To political prosecutions after the victory Caesar assigned the narrowest possible limits. No investigation was instituted into the various communications which the constitutional party had held even with nominal Caesarians; Caesar threw the piles of papers found in the enemy's headquarters at Pharsalus and Thapsus into the fire unread, and spared himself and the country from political processes against individuals suspected of high treason. Further, all the common soldiers who had followed their Roman or provincial officers into the contest against Caesar came off with impunity. The sole exception made was in the case of those Roman burgesses, who had taken service in the army of the Numidian king Juba; their property was confiscated by way of penalty for their treason.

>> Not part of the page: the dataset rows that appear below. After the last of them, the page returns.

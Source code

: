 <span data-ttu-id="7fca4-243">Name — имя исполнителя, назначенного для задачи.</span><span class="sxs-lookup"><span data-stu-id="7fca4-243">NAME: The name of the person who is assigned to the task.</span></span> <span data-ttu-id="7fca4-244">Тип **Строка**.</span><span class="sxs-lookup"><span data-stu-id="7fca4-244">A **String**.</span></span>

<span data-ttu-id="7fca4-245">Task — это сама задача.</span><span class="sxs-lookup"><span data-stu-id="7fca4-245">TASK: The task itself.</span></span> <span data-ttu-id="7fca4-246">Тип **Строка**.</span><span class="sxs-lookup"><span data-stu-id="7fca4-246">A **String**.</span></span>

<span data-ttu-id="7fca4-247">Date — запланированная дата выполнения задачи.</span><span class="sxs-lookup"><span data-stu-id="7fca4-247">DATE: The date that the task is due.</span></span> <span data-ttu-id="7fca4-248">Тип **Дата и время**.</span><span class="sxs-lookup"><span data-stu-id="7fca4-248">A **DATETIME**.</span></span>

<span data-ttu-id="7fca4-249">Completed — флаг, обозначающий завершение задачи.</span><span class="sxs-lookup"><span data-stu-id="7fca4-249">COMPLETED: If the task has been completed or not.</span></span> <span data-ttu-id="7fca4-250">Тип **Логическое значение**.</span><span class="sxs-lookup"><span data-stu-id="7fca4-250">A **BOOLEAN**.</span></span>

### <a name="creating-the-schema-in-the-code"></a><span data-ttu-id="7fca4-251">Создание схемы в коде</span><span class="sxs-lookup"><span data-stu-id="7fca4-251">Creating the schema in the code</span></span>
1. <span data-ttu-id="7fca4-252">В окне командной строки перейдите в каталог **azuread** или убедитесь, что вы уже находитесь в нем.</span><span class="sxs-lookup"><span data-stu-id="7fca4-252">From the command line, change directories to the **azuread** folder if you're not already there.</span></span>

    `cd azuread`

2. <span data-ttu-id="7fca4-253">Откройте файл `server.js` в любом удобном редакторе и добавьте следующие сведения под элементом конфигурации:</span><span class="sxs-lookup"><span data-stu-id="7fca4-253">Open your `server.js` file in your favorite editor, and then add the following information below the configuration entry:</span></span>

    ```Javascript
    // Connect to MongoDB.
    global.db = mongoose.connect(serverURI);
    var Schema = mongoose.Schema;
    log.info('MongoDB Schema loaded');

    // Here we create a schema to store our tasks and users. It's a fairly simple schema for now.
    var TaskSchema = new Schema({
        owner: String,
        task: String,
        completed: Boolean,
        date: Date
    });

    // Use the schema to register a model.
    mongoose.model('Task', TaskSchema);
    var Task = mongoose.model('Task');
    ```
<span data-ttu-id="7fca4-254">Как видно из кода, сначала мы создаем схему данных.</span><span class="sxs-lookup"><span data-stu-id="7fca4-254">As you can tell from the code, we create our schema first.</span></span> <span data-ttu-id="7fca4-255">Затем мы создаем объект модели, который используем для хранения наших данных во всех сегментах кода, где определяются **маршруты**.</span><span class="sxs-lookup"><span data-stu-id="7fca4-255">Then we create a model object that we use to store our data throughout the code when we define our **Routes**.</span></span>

Even to the officers of the conquered party Caesar had granted unlimited pardon up to the close of the Spanish campaign of 705; but he became convinced that in this he had gone too far, and that the removal at least of the leaders among them was inevitable. The rule by which he was thenceforth guided was, that every one who after the capitulation of Ilerda had served as an officer in the enemy's army or had sat in the opposition-senate, if he survived the close of the struggle, forfeited his property and his political rights, and was banished from Italy for life; if he did not survive the close of the struggle, his property at least fell to the state; but any one of these, who had formerly accepted pardon from Caesar and was once more found in the ranks of the enemy, thereby forfeited his life.